Cioè... tecnicamente saremmo anche a molti di più (4.240) nel considerare anche le tre avventure del ciclo Reimaging Midda e tutti gli speciali. Ma conteggiamo solo i numeri della "serie regolare" e, ciò nonostante, arrivamento all'incredibile traguardo di QUATTROMILA pubblicazioni quotidiane!

Grazie a tutti!

Sean, 18 giugno 2022

giovedì 25 aprile 2013

1921


Rapida. Straordinariamente rapida.
Così Midda Bontor apparve nei propri movimenti, nei propri gesti, obbligatoriamente costretta a essere tale nella volontà di non cadere innanzi al proprio avversario, innanzi a quell’antagonista del tutto privo di qualunque barlume d’umanità, e per affrontare il quale, allor necessario, per lei, sarebbe stato rinunciare anche alla propria, lì più prossima a risultar qual debolezza che qual forza. Una velocità, quella da lei allora dimostrata, che non avrebbe potuto mancare di sorprendere suo padre, quell’uomo innanzi agli occhi del quale ella non avrebbe potuto evitare di essere ancora la bambina di un tempo, quella pargoletta incredibilmente attiva e reattiva, difficile da trattenere ferma in uno stesso punto per più di qualche istante, e pur, in quanto infante, necessariamente bisognosa del suo supporto, del suo sostegno, fisico e morale, in una misura nella quale, tuttavia, ormai egli non le avrebbe più potuto garantire, non le avrebbe più potuto concedere, al contrario, nel confronto con tanta plateale dimostrazione, egli stesso altresì bisognoso di quel sostegno, di quel supporto, da parte di quella figlia non più bambina, non più infante, qual, forse, avrebbe altresì gradito ella potesse ancora essere. Una velocità, ancora, che non avrebbe potuto mancare di sorprendere ogni altro testimone a quella scena, ove già non l’avesse vista in azione, ove già non avesse avuto l’occasione di godere di un simile spettacolo. Perché tale incredibile caratteristica, da lei, non era stata conquistata in grazia a un qualche estemporaneo sortilegio, a una qualche effimera stregoneria, ma con il sudore e con il sangue di anni spesi sui campi di battaglia di buona parte di Qahr e, soprattutto, dell’angolo sud-occidentale del vasto e ricco continente di Qahr: una velocità, infatti, che per lei si era dimostrata a dir poco indispensabile per sopravvivere a quanto era sopravvissuta, per superare ciò che aveva superato, per conquistare tutto quello che aveva conquistato, a dispetto di ogni parere in senso contrario, fosse espresso da parte di uomini, mostri o dei.

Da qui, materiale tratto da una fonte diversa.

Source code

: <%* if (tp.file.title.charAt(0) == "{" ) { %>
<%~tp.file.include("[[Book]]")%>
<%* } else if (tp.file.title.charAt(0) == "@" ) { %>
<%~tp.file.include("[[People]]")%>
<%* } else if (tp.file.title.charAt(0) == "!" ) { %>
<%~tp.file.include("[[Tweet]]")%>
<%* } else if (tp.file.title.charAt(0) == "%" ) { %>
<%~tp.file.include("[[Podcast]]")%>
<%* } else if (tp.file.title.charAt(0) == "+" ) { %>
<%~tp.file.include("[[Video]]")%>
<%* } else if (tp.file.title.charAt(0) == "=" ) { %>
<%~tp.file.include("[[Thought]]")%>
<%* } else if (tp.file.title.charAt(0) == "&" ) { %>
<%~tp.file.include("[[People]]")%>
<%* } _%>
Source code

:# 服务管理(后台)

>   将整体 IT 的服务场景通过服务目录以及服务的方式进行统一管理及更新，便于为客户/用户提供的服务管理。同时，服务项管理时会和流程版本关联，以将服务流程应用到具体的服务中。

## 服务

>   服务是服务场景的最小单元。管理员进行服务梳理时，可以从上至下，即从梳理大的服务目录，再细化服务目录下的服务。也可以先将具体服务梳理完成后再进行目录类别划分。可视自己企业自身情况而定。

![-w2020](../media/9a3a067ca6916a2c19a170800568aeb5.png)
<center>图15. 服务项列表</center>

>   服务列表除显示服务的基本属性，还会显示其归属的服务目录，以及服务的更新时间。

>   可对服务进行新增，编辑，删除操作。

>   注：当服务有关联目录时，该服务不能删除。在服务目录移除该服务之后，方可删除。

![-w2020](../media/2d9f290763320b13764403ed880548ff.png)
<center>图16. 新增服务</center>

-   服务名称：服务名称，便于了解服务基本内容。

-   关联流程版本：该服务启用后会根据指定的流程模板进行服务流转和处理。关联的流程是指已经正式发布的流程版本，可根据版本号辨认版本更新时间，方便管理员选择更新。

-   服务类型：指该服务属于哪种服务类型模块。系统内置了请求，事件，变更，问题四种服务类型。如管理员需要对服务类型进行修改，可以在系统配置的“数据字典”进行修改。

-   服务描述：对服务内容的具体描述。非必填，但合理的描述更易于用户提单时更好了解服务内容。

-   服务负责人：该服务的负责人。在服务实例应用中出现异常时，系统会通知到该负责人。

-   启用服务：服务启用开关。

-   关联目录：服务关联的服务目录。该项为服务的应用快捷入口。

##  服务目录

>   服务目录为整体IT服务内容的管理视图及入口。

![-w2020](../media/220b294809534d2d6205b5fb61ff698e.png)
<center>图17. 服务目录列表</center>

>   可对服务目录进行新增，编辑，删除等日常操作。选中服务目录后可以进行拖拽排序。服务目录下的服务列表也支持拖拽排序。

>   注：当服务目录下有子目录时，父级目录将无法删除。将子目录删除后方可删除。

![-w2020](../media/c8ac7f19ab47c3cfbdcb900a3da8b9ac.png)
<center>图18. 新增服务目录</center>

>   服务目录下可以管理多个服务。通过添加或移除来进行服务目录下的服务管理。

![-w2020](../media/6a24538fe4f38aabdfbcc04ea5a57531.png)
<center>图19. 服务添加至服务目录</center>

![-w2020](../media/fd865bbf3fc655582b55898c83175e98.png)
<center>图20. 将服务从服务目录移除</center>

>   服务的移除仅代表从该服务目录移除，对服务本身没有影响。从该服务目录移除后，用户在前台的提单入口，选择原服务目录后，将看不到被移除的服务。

« Tutta la tua sicumera ti costerà caro, piccola mortale. » avvertì primo-fra-tre, rivolgendo in sua opposizione, a suo discapito, una rapida sequela di attacchi, di violente e certamente letali offensive, nella forma di piccole e guizzanti sfere energetiche che, fischiando nel fendere l’aria, cercarono prepotentemente occasione di incontro con le sue carni, con le sue forme, animate da una percettibile brama, da una famelicità che avrebbe potuto atterrire chiunque, ma non lei, non ove conscia di quanto, in quel frangente, lasciarsi prendere dal panico avrebbe soltanto significato condannarsi al più tragico fato « Con la morte del tuo sposo, lo stesso privilegio in grazia al quale l’altra volta hai avuto salva la vita non ti permetterà, ancora, di sfuggire al giusto destino. La tua fine è segnata, Midda Bontor. Affida la tua anima immortale ai tuoi dei, finché hai ancora tempo per farlo! »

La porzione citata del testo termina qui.